## What you are asked to do
Return all lines of the records that contain the word "referrerpolicy".

## Records
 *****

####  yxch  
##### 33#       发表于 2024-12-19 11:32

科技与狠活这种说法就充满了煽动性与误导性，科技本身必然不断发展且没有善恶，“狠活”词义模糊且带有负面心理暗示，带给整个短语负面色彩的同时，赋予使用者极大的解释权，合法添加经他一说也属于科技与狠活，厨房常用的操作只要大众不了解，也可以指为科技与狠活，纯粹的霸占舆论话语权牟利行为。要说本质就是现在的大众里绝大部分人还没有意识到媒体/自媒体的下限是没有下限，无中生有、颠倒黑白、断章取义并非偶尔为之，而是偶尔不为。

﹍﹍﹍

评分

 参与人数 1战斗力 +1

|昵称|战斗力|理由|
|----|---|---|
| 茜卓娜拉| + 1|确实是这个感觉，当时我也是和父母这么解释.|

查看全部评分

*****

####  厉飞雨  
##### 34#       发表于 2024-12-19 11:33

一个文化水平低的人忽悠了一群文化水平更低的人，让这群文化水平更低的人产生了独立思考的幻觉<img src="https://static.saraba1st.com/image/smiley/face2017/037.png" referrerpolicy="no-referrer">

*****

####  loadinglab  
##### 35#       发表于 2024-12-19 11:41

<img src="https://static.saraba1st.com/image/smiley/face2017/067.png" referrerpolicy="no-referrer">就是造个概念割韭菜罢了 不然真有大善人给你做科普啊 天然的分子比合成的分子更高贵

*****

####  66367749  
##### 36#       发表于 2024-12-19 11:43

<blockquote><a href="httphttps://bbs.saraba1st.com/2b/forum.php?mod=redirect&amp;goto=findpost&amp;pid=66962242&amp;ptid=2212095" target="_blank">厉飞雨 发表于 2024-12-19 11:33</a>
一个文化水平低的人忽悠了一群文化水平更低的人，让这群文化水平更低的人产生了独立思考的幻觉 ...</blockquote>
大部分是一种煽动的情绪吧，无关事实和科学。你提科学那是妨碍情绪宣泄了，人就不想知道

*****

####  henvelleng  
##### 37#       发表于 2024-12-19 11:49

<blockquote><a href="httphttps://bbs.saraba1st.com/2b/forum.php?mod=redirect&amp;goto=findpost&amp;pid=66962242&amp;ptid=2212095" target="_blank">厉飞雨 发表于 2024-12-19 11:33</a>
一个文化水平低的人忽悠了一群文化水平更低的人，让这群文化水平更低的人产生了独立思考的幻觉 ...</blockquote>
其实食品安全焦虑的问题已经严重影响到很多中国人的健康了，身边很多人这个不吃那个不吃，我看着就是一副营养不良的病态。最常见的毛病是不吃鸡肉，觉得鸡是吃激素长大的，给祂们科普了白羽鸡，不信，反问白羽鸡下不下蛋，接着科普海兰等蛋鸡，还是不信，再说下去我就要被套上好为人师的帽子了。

## Result for this task
一个文化水平低的人忽悠了一群文化水平更低的人，让这群文化水平更低的人产生了独立思考的幻觉<img src="https://static.saraba1st.com/image/smiley/face2017/037.png" referrerpolicy="no-referrer">
<img src="https://static.saraba1st.com/image/smiley/face2017/067.png" referrerpolicy="no-referrer">就是造个概念割韭菜罢了 不然真有大善人给你做科普啊 天然的分子比合成的分子更高贵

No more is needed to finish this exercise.